Variation. Females have a rounded FW (triangular in males), well developed subapical ocellus in M 1 -M 2 on the DFW (absent in males), and the VFW with the median and submarginal lines farther away from each other than they are in males. In both sexes, the ocelli in M 2 -M 3 and M 3 -CuA 1 on the VFW can be faded in some individuals, but always present.

Ecology and distribution. This species is distributed widely from Nicaragua to Colombia, Trinidad and Tobago, French Guiana (St-Laurent du Maroni), Brazil (Acre, Roraima, Rondônia, Amazonas, Maranhão, Pernambuco, Alagoas, Goiás and Mato Grosso), Peru (Cuzco, Loreto and Madre de Dios) and Bolivia (El Beni) ( Singer et al. 1983; DeVries, 1987; Singer & Ehrlich 1993; Brévignon & Benmesbah, 2012; plus examined material) at altitudes up to 1400 m ( Fig. 70 View FIGURE 70 ). According to DeVries (1987), V. palladia comb. nov. is rare in Costa Rica, being known only from remnant forests near Atenas. The species flies throughout the year. Similar to V. labe comb. nov., the peak of abundance of V. palladia comb. nov. is during the dry season in Trinidad ( Singer et al. 1983). The species occurs very locally in association with deciduous and premontane forests, along riparian edges ( Fig. 73 View FIGURES 71–73 ) ( Singer et al. 1983; DeVries, 1987). Recorded larval host plants include undetermined species of Cyperus L. and Seleria (Cyperaceae) , Ichnanthus pallens (Sw.) , Lasiacis sloanei (Griseb.) , Oplismenus hirtellus (L.), Panicum pilosum Sw. , P. polygonatum Schrad. , Paspalum conjugatum P. J. Bergius , Pasp. convexum Willd. ex Döll , Pasp. decumbens Sw. , Setaria paniculifera (Steud.) E. Fourn. (= S. palmifolia (J. Koenig) Stapf and Tripsacum sp. ( Poaceae ) (Singer et al. 1971; Singer et al. 1983; DeVries 1987; Ackery 1988; Singer & Erhlich 1993; Beccaloni et al. 2008). Nevertheless, most of these records, and perhaps all of them, come from larvae reared in captivity, and it is not clear whether the host plant used in nature is known. Descriptions of the egg and all four instars (coloration and head capsule shape) are given by Singer et al. (1983).

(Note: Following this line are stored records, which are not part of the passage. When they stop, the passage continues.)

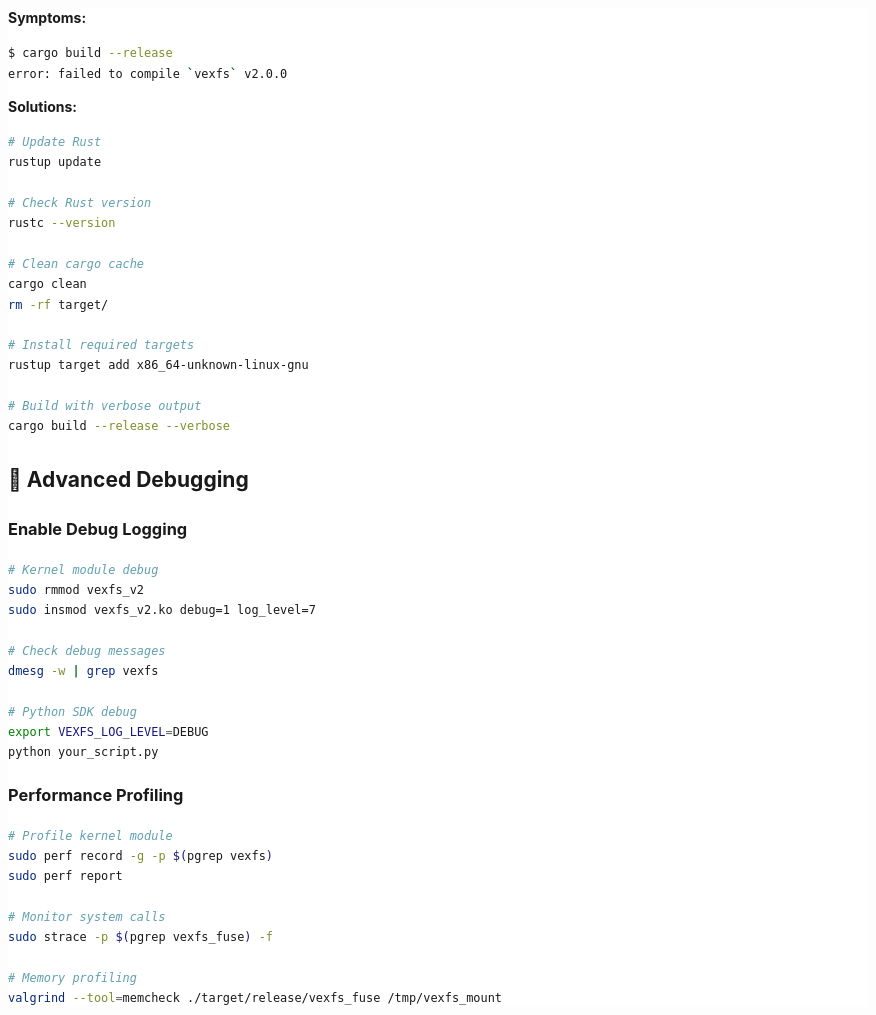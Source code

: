 **Symptoms:**
```bash
$ cargo build --release
error: failed to compile `vexfs` v2.0.0
```

**Solutions:**

```bash
# Update Rust
rustup update

# Check Rust version
rustc --version

# Clean cargo cache
cargo clean
rm -rf target/

# Install required targets
rustup target add x86_64-unknown-linux-gnu

# Build with verbose output
cargo build --release --verbose
```

## 🔧 Advanced Debugging

### Enable Debug Logging

```bash
# Kernel module debug
sudo rmmod vexfs_v2
sudo insmod vexfs_v2.ko debug=1 log_level=7

# Check debug messages
dmesg -w | grep vexfs

# Python SDK debug
export VEXFS_LOG_LEVEL=DEBUG
python your_script.py
```

### Performance Profiling

```bash
# Profile kernel module
sudo perf record -g -p $(pgrep vexfs)
sudo perf report

# Monitor system calls
sudo strace -p $(pgrep vexfs_fuse) -f

# Memory profiling
valgrind --tool=memcheck ./target/release/vexfs_fuse /tmp/vexfs_mount
```
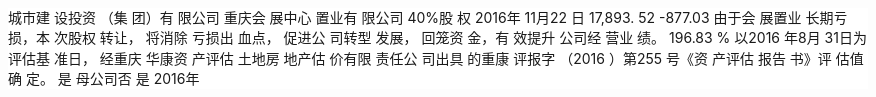 城市建
设投资
（集
团）有
限公司
重庆会
展中心
置业有
限公司
40%股
权
2016年
11月22
日
17,893.
52
-877.03
由于会
展置业
长期亏
损，本
次股权
转让，
将消除
亏损出
血点，
促进公
司转型
发展，
回笼资
金，有
效提升
公司经
营业
绩。
196.83
%
以2016
年8月
31日为
评估基
准日，
经重庆
华康资
产评估
土地房
地产估
价有限
责任公
司出具
的重康
评报字
（2016
）第255
号《资
产评估
报告
书》评
估值确
定。
是
母公司否
是
2016年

Type material, lectotype designation and taxonomic history. Euptychia palladia Butler, 1867 was described based on an unstated number of specimens collected by H. W. Bates in Tapajós, Pará, Brazil. The female lectotype of E. palladia ( Fig. 44 View FIGURES 42–44 ) was designated by Singer et al. (1983) and is deposited at the NHMUK .

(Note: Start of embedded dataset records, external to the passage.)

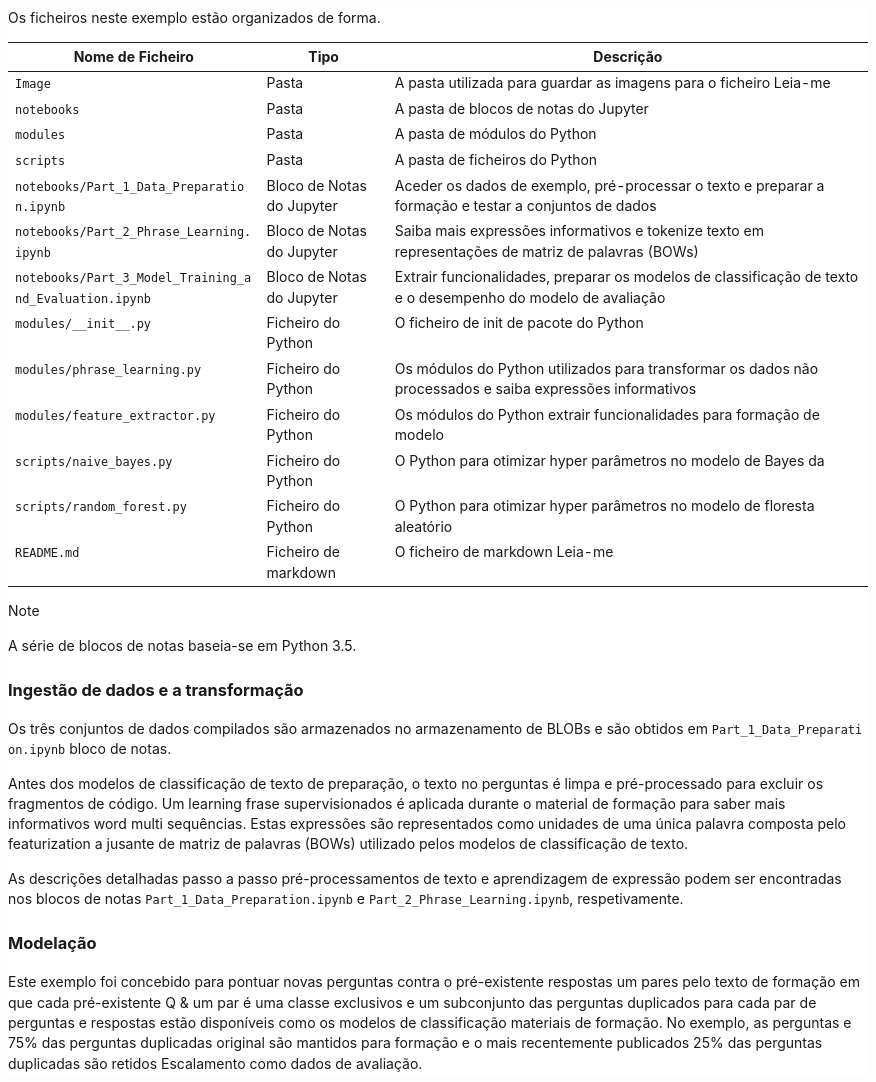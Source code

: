 Os ficheiros neste exemplo estão organizados de forma.

| Nome de Ficheiro | Tipo | Descrição
| ----------|------------|--------
| `Image` | Pasta | A pasta utilizada para guardar as imagens para o ficheiro Leia-me
| `notebooks` | Pasta | A pasta de blocos de notas do Jupyter
| `modules` | Pasta | A pasta de módulos do Python
| `scripts` | Pasta | A pasta de ficheiros do Python
| `notebooks/Part_1_Data_Preparation.ipynb` | Bloco de Notas do Jupyter | Aceder os dados de exemplo, pré-processar o texto e preparar a formação e testar a conjuntos de dados
| `notebooks/Part_2_Phrase_Learning.ipynb` | Bloco de Notas do Jupyter | Saiba mais expressões informativos e tokenize texto em representações de matriz de palavras (BOWs)
| `notebooks/Part_3_Model_Training_and_Evaluation.ipynb` | Bloco de Notas do Jupyter | Extrair funcionalidades, preparar os modelos de classificação de texto e o desempenho do modelo de avaliação
| `modules/__init__.py` | Ficheiro do Python | O ficheiro de init de pacote do Python
| `modules/phrase_learning.py` | Ficheiro do Python | Os módulos do Python utilizados para transformar os dados não processados e saiba expressões informativos
| `modules/feature_extractor.py` | Ficheiro do Python | Os módulos do Python extrair funcionalidades para formação de modelo
| `scripts/naive_bayes.py` | Ficheiro do Python | O Python para otimizar hyper parâmetros no modelo de Bayes da
| `scripts/random_forest.py` | Ficheiro do Python | O Python para otimizar hyper parâmetros no modelo de floresta aleatório
| `README.md` | Ficheiro de markdown | O ficheiro de markdown Leia-me

> [!NOTE]
> A série de blocos de notas baseia-se em Python 3.5.
> 

### <a name="data-ingestion-and-transformation"></a>Ingestão de dados e a transformação

Os três conjuntos de dados compilados são armazenados no armazenamento de BLOBs e são obtidos em `Part_1_Data_Preparation.ipynb` bloco de notas.  

Antes dos modelos de classificação de texto de preparação, o texto no perguntas é limpa e pré-processado para excluir os fragmentos de código. Um learning frase supervisionados é aplicada durante o material de formação para saber mais informativos word multi sequências. Estas expressões são representados como unidades de uma única palavra composta pelo featurization a jusante de matriz de palavras (BOWs) utilizado pelos modelos de classificação de texto.

As descrições detalhadas passo a passo pré-processamentos de texto e aprendizagem de expressão podem ser encontradas nos blocos de notas `Part_1_Data_Preparation.ipynb` e `Part_2_Phrase_Learning.ipynb`, respetivamente.

### <a name="modeling"></a>Modelação

Este exemplo foi concebido para pontuar novas perguntas contra o pré-existente respostas um pares pelo texto de formação em que cada pré-existente Q & um par é uma classe exclusivos e um subconjunto das perguntas duplicados para cada par de perguntas e respostas estão disponíveis como os modelos de classificação materiais de formação. No exemplo, as perguntas e 75% das perguntas duplicadas original são mantidos para formação e o mais recentemente publicados 25% das perguntas duplicadas são retidos Escalamento como dados de avaliação.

The specimen cited and illustrated as E. palladia in Weymer (1911: 200, pl. 47b) corresponds to ‘ Cissia’ myncea (Cramer, 1780) (see discussion below), as also pointed out by Singer & Ehrlich (1993). Weymer described his specimen as having five ocelli on the VHW, which disagrees with the original description of E. palladia , which noted six ocelli on the VHW, including a reduced ocellus in 2A and the inner margin ( Butler, 1867a: 462). Barcant (1970) also misidentified ‘ Cissia’ myncea as E. palladia . Brown et al. (2007) cited Cissia sp. nr. palladia from Quibdó, Chocó, Colombia, but it has not been possible to locate this specimen.

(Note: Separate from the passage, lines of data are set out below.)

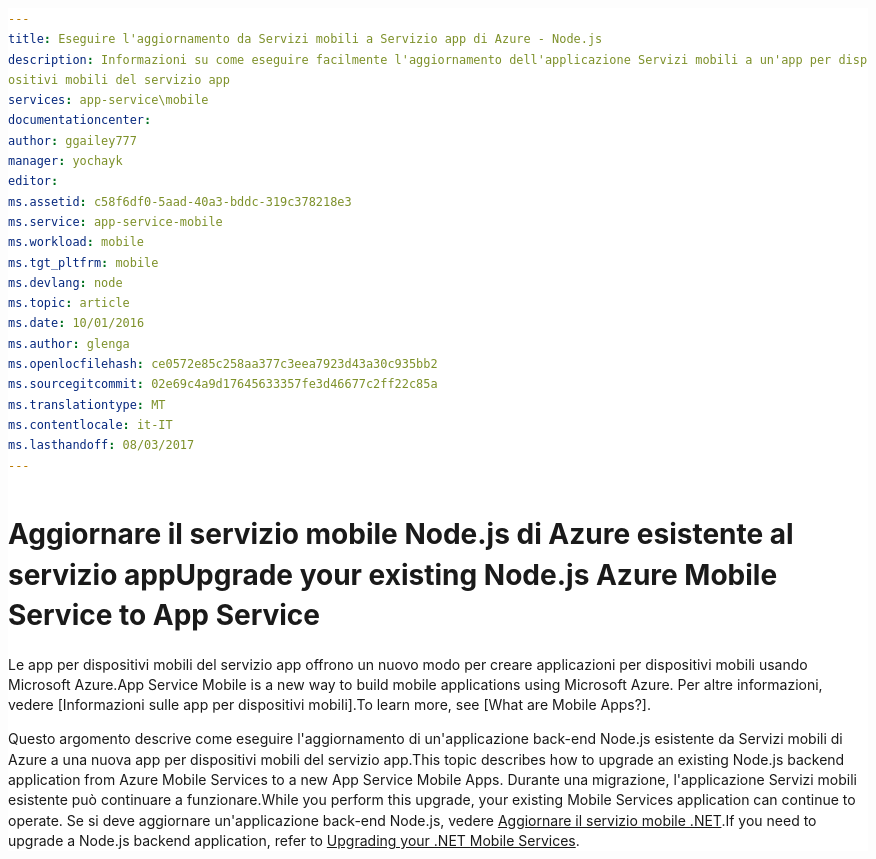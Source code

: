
```yaml
---
title: Eseguire l'aggiornamento da Servizi mobili a Servizio app di Azure - Node.js
description: Informazioni su come eseguire facilmente l'aggiornamento dell'applicazione Servizi mobili a un'app per dispositivi mobili del servizio app
services: app-service\mobile
documentationcenter: 
author: ggailey777
manager: yochayk
editor: 
ms.assetid: c58f6df0-5aad-40a3-bddc-319c378218e3
ms.service: app-service-mobile
ms.workload: mobile
ms.tgt_pltfrm: mobile
ms.devlang: node
ms.topic: article
ms.date: 10/01/2016
ms.author: glenga
ms.openlocfilehash: ce0572e85c258aa377c3eea7923d43a30c935bb2
ms.sourcegitcommit: 02e69c4a9d17645633357fe3d46677c2ff22c85a
ms.translationtype: MT
ms.contentlocale: it-IT
ms.lasthandoff: 08/03/2017
---
```

# <a name="upgrade-your-existing-nodejs-azure-mobile-service-to-app-service"></a><span data-ttu-id="a7045-103">Aggiornare il servizio mobile Node.js di Azure esistente al servizio app</span><span class="sxs-lookup"><span data-stu-id="a7045-103">Upgrade your existing Node.js Azure Mobile Service to App Service</span></span>
<span data-ttu-id="a7045-104">Le app per dispositivi mobili del servizio app offrono un nuovo modo per creare applicazioni per dispositivi mobili usando Microsoft Azure.</span><span class="sxs-lookup"><span data-stu-id="a7045-104">App Service Mobile is a new way to build mobile applications using Microsoft Azure.</span></span> <span data-ttu-id="a7045-105">Per altre informazioni, vedere [Informazioni sulle app per dispositivi mobili].</span><span class="sxs-lookup"><span data-stu-id="a7045-105">To learn more, see [What are Mobile Apps?].</span></span>

<span data-ttu-id="a7045-106">Questo argomento descrive come eseguire l'aggiornamento di un'applicazione back-end Node.js esistente da Servizi mobili di Azure a una nuova app per dispositivi mobili del servizio app.</span><span class="sxs-lookup"><span data-stu-id="a7045-106">This topic describes how to upgrade an existing Node.js backend application from Azure Mobile Services to a new App Service Mobile Apps.</span></span> <span data-ttu-id="a7045-107">Durante una migrazione, l'applicazione Servizi mobili esistente può continuare a funzionare.</span><span class="sxs-lookup"><span data-stu-id="a7045-107">While you perform this upgrade, your existing Mobile Services application can continue to operate.</span></span>  <span data-ttu-id="a7045-108">Se si deve aggiornare un'applicazione back-end Node.js, vedere [Aggiornare il servizio mobile .NET](app-service-mobile-net-upgrading-from-mobile-services.md).</span><span class="sxs-lookup"><span data-stu-id="a7045-108">If you need to upgrade a Node.js backend application, refer to [Upgrading your .NET Mobile Services](app-service-mobile-net-upgrading-from-mobile-services.md).</span></span>


[Azure classic portal]: https://manage.windowsazure.com/
[I already use web sites and mobile services – how does App Service help me?]: /en-us/documentation/articles/app-service-mobile-value-prop-migration-from-mobile-services
[Mobile App Server SDK]: https://www.npmjs.com/package/azure-mobile-apps
[Create a Mobile App]: app-service-mobile-xamarin-ios-get-started.md
[Add push notifications to your mobile app]: app-service-mobile-xamarin-ios-get-started-push.md
[Add authentication to your mobile app]: app-service-mobile-xamarin-ios-get-started-users.md
[Azure Scheduler]: /en-us/documentation/services/scheduler/
[Web Job]: ../app-service-web/websites-webjobs-resources.md
[How to use the .NET server SDK]: app-service-mobile-dotnet-backend-how-to-use-server-sdk.md
[Migrate from Mobile Services to an App Service Mobile App]: app-service-mobile-migrating-from-mobile-services.md
[Migrate your existing Mobile Service to App Service]: app-service-mobile-migrating-from-mobile-services.md
[.NET server SDK overview]: app-service-mobile-dotnet-backend-how-to-use-server-sdk.md
[OData]: http://www.odata.org
[Promise]: https://developer.mozilla.org/en-US/docs/Web/JavaScript/Reference/Global_Objects/Promise
[basicapp sample on GitHub]: https://github.com/azure/azure-mobile-apps-node/tree/master/samples/basic-app
[todo sample on GitHub]: https://github.com/azure/azure-mobile-apps-node/tree/master/samples/todo
[samples directory on GitHub]: https://github.com/azure/azure-mobile-apps-node/tree/master/samples
[static-schema sample on GitHub]: https://github.com/azure/azure-mobile-apps-node/tree/master/samples/static-schema
[QueryJS]: https://github.com/Azure/queryjs
[Node.js Tools 1.1 for Visual Studio]: https://github.com/Microsoft/nodejstools/releases/tag/v1.1-RC.2.1
[mssql Node.js package]: https://www.npmjs.com/package/mssql
[Microsoft SQL Server 2014 Express]: http://www.microsoft.com/en-us/server-cloud/Products/sql-server-editions/sql-server-express.aspx
[ExpressJS Middleware]: http://expressjs.com/guide/using-middleware.html
[Winston]: https://github.com/winstonjs/winston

Forster (1964) transferred E. palladia to Argyreuptychia . Subsequently, this species was transferred to Cissia ( Singer et al. 1983) and placed in the ‘ labe subgroup’ together with C. labe and C. penelope . This classification was followed by Lamas (2004), but recently Zacca et al. (2018b) suggested that the species would need to be removed from Cissia based on morphological (wing pattern, venation, male and female genitalia) and molecular data (nuclear and mitochondrial markers).

Examined material. 41 males and 56 females (7 specimens dissected)—see Supporting Information (S2).